Within less than one month from contract signature, Qairnel built, validated, deployed, and operationalized a Parkinson’s disease digital twin tailored to the study population, delivering prognostic covariates used directly in the sponsor’s statistical analyses. This collaboration illustrates Qairnel’s ability to operate as an industrial partner embedded in clinical development workflows.

Development Context

The study was a large, multicenter, randomized, placebo-controlled Phase 2 trial evaluating a small molecule in Parkinson’s disease. As is common in PD development, the sponsor faced challenges related to disease heterogeneity and outcome variability, particularly for decision-making at the Phase 2 stage.

The sponsor sought to evaluate whether advanced prognostic modeling could be operationally integrated into their analysis framework—under real development constraints, using blinded data, sponsor infrastructure, and tight timelines.

Operational Challenge

Unlike retrospective or exploratory studies, this collaboration required:

  • Rapid deployment under active development timelines
  • Full integration within the sponsor’s secure data and analysis environment
  • Close coordination with the sponsor’s biostatistics team
  • Delivery of validated, locked covariates suitable for inclusion in formal analyses.

 

Qairnel’s role was to function as an execution partner supporting decision-grade analyses.

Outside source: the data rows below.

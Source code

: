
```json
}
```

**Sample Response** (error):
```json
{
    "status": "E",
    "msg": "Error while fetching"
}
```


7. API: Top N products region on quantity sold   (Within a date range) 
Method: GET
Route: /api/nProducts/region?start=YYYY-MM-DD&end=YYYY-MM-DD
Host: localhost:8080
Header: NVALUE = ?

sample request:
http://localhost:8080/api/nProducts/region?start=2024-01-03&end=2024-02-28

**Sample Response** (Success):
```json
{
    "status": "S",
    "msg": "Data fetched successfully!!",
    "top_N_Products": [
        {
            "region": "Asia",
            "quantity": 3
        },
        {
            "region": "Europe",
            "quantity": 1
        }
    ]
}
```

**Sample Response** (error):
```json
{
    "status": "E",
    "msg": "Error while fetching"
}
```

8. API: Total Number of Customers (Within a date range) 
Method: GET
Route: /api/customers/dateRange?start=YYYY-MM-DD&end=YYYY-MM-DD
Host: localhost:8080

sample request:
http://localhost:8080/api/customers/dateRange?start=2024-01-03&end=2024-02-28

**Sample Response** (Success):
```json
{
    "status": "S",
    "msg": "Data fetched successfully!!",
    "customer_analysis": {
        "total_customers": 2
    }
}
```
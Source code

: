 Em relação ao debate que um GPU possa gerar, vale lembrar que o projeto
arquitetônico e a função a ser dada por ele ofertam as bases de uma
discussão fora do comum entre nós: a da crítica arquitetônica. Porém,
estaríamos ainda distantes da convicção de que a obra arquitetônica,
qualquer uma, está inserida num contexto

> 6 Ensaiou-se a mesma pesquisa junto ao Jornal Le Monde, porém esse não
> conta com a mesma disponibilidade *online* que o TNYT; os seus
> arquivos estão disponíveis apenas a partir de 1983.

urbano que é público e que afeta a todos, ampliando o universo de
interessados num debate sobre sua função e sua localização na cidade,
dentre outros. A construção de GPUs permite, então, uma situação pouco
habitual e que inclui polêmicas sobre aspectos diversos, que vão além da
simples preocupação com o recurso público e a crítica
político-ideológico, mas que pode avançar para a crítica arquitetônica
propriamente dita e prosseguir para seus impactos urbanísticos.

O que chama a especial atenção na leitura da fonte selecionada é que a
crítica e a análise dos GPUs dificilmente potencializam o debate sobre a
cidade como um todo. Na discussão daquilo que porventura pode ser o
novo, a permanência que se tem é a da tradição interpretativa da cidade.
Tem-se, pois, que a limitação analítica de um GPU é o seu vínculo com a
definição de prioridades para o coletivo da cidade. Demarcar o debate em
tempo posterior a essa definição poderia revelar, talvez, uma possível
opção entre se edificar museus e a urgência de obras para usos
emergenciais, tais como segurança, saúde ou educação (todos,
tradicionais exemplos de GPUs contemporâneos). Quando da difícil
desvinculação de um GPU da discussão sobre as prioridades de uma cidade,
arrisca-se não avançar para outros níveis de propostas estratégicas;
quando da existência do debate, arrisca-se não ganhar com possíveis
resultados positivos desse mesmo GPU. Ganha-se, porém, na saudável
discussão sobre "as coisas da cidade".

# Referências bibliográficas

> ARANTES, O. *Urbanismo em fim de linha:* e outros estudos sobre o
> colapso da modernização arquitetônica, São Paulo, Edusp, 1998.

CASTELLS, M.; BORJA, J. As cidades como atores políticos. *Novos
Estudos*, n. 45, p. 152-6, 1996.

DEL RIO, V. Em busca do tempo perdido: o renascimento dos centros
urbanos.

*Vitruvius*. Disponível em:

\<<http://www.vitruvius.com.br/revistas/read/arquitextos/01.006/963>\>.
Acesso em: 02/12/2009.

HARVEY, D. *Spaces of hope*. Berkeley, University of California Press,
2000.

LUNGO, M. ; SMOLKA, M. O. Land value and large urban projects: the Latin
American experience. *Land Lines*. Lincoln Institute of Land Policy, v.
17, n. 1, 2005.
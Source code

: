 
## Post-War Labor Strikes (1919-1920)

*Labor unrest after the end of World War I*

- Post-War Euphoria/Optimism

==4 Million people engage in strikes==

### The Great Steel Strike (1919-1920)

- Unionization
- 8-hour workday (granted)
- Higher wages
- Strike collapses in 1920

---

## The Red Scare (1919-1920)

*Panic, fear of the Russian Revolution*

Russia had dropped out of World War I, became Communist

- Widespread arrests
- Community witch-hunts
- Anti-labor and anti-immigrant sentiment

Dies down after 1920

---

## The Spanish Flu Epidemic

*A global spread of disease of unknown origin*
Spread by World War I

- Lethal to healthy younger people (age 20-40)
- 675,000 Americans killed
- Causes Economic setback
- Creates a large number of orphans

End-to-End Execution Timeline

Late October: Contract for collaboration signed.

November 1–8: Qairnel applied its proprietary Course Map AI technology to build a digital twin tailored to the study’s target population. Model training, cross-validation, and internal quality control procedures were completed. The model was locked following validation.

November 8–14: Access to the sponsor’s internal platform was granted. Qairnel deployed its software within the sponsor’s environment and conducted dry-run experiments to verify technical integration, reproducibility, and data flows.

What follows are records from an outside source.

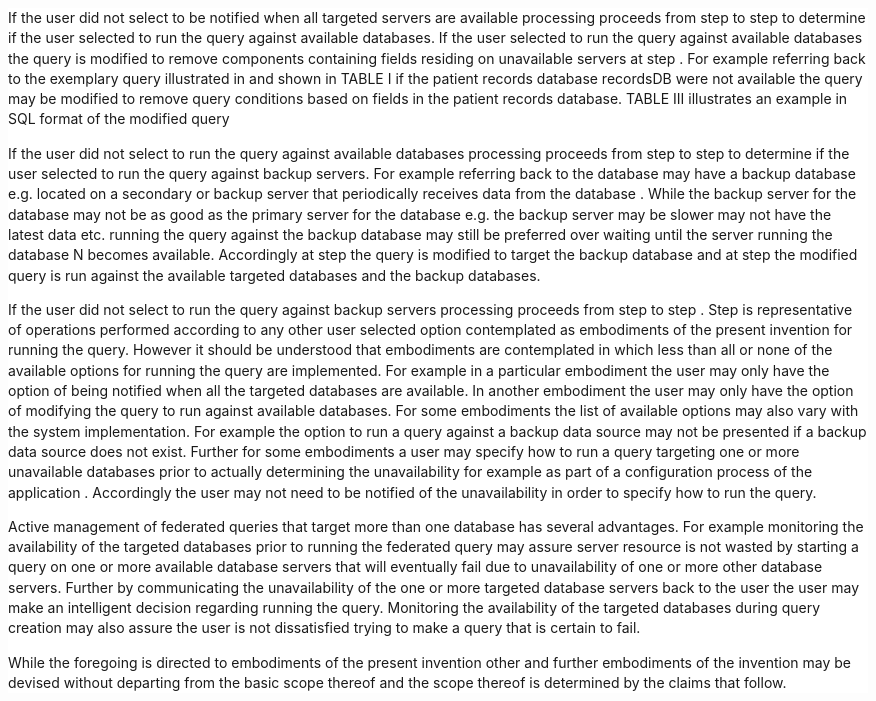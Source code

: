 If the user did not select to be notified when all targeted servers are available processing proceeds from step to step to determine if the user selected to run the query against available databases. If the user selected to run the query against available databases the query is modified to remove components containing fields residing on unavailable servers at step . For example referring back to the exemplary query illustrated in and shown in TABLE I if the patient records database recordsDB were not available the query may be modified to remove query conditions based on fields in the patient records database. TABLE III illustrates an example in SQL format of the modified query 

If the user did not select to run the query against available databases processing proceeds from step to step to determine if the user selected to run the query against backup servers. For example referring back to the database may have a backup database e.g. located on a secondary or backup server that periodically receives data from the database . While the backup server for the database may not be as good as the primary server for the database e.g. the backup server may be slower may not have the latest data etc. running the query against the backup database may still be preferred over waiting until the server running the database N becomes available. Accordingly at step the query is modified to target the backup database and at step the modified query is run against the available targeted databases and the backup databases.

If the user did not select to run the query against backup servers processing proceeds from step to step . Step is representative of operations performed according to any other user selected option contemplated as embodiments of the present invention for running the query. However it should be understood that embodiments are contemplated in which less than all or none of the available options for running the query are implemented. For example in a particular embodiment the user may only have the option of being notified when all the targeted databases are available. In another embodiment the user may only have the option of modifying the query to run against available databases. For some embodiments the list of available options may also vary with the system implementation. For example the option to run a query against a backup data source may not be presented if a backup data source does not exist. Further for some embodiments a user may specify how to run a query targeting one or more unavailable databases prior to actually determining the unavailability for example as part of a configuration process of the application . Accordingly the user may not need to be notified of the unavailability in order to specify how to run the query.

Active management of federated queries that target more than one database has several advantages. For example monitoring the availability of the targeted databases prior to running the federated query may assure server resource is not wasted by starting a query on one or more available database servers that will eventually fail due to unavailability of one or more other database servers. Further by communicating the unavailability of the one or more targeted database servers back to the user the user may make an intelligent decision regarding running the query. Monitoring the availability of the targeted databases during query creation may also assure the user is not dissatisfied trying to make a query that is certain to fail.

While the foregoing is directed to embodiments of the present invention other and further embodiments of the invention may be devised without departing from the basic scope thereof and the scope thereof is determined by the claims that follow.

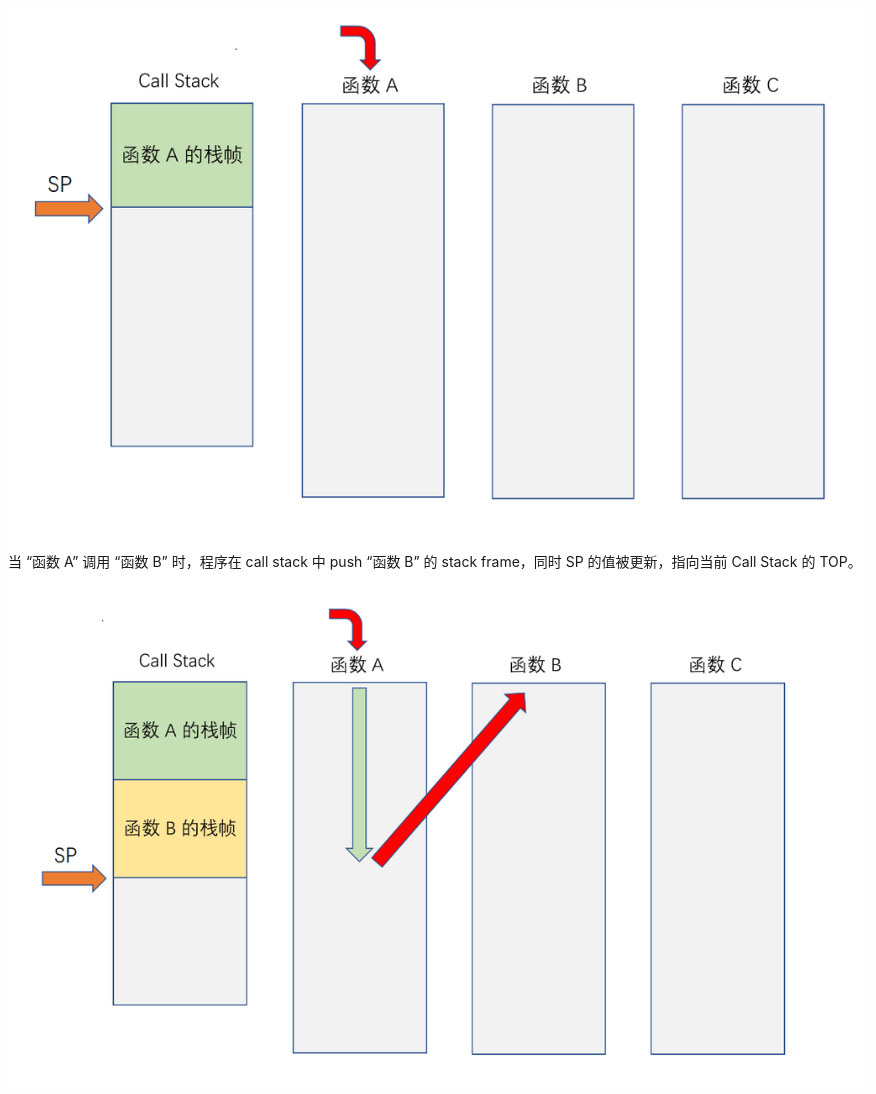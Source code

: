 ![](./diagrams/20220717-call-stack/call-stack-1.png)

当 “函数 A” 调用 “函数 B” 时，程序在 call stack 中 push “函数 B” 的 stack frame，同时 SP 的值被更新，指向当前 Call Stack 的 TOP。

![](./diagrams/20220717-call-stack/call-stack-2.png)
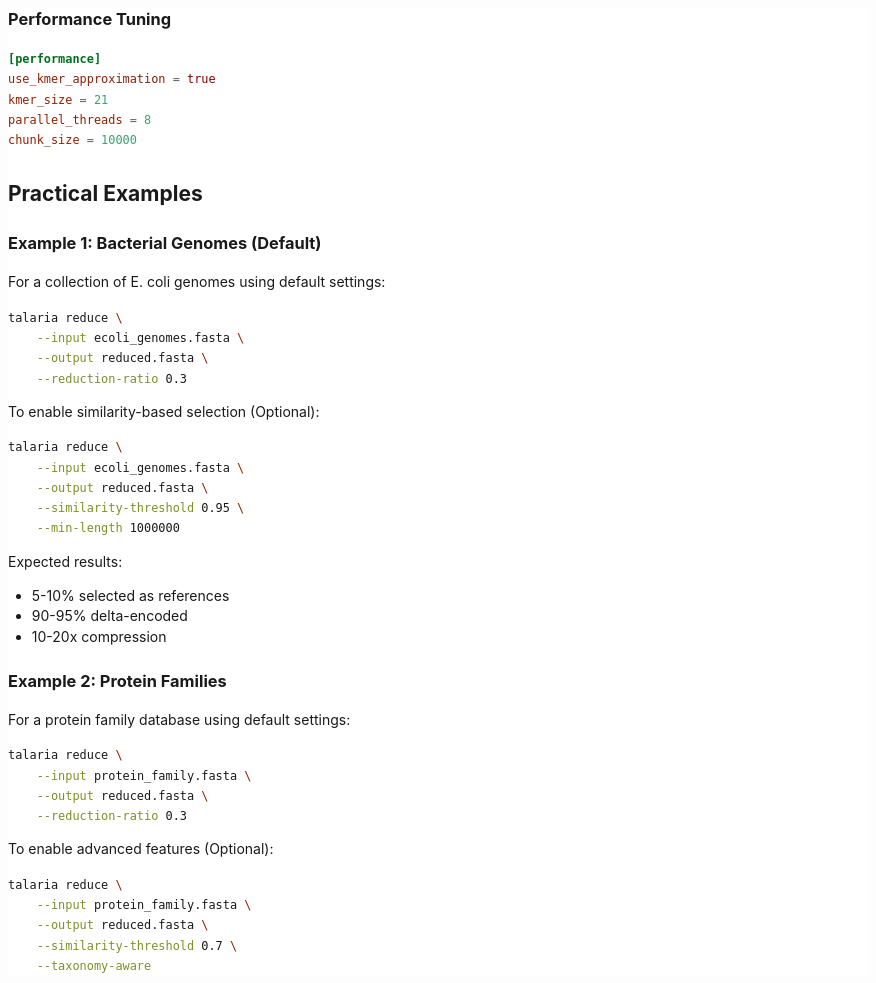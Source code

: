 ### Performance Tuning

```toml
[performance]
use_kmer_approximation = true
kmer_size = 21
parallel_threads = 8
chunk_size = 10000
```

## Practical Examples

### Example 1: Bacterial Genomes (Default)

For a collection of E. coli genomes using default settings:

```bash
talaria reduce \
    --input ecoli_genomes.fasta \
    --output reduced.fasta \
    --reduction-ratio 0.3
```

To enable similarity-based selection (Optional):

```bash
talaria reduce \
    --input ecoli_genomes.fasta \
    --output reduced.fasta \
    --similarity-threshold 0.95 \
    --min-length 1000000
```

Expected results:
- 5-10% selected as references
- 90-95% delta-encoded
- 10-20x compression

### Example 2: Protein Families

For a protein family database using default settings:

```bash
talaria reduce \
    --input protein_family.fasta \
    --output reduced.fasta \
    --reduction-ratio 0.3
```

To enable advanced features (Optional):

```bash
talaria reduce \
    --input protein_family.fasta \
    --output reduced.fasta \
    --similarity-threshold 0.7 \
    --taxonomy-aware
```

November 14: Qairnel received access to blinded baseline data for all study participants. Data management, harmonization, and quality control procedures were completed.

November 18: Qairnel delivered two prognostic covariates derived from the PD Course Map model, corresponding to two clinical endpoints of interest identified by the sponsor.

November 18–21: The sponsor’s biostatistics team integrated the covariates into their statistical analyses. Qairnel provided methodological support, documentation, and clarification to ensure correct interpretation and use.

November 21–30: At the sponsor’s request, Qairnel performed complementary analyses and verification to support internal review and robustness assessment.

Integration into Decision-Making

A distinctive aspect of this collaboration was the parallel and interactive workflow between Qairnel and the sponsor’s biostatistics team. Analyses were not performed in isolation; instead, Qairnel’s outputs were directly incorporated into the sponsor’s ongoing analytical process. This enabled:

  • Rapid feedback loops
  • Alignment on assumptions and interpretation
  • Immediate assessment of the operational value of prognostic covariates

Qairnel functioned as an embedded analytical partner contributing to the sponsor’s internal discussions.

Outcome and Learning

In mid-December, the sponsor disclosed that the study did not meet its primary or secondary clinical endpoints. While the clinical outcome was negative, the collaboration successfully demonstrated that digital twin–derived covariates can be deployed, validated, and used within real-world Phase 2 decision-making timelines.

Importantly, Qairnel’s work was completed independently of study outcome, reinforcing the objectivity and credibility of the approach.

Why This Matters

This case study demonstrates that Qairnel’s digital twin technology can be:

  • Deployed rapidly
  • Integrated into sponsor infrastructure
  • Operated under development-grade constraints
  • Used collaboratively with biostatistics teams
  • Aligned with real clinical decision points

For sponsors, this illustrates how digital twins can move from concept to execution within active clinical programs.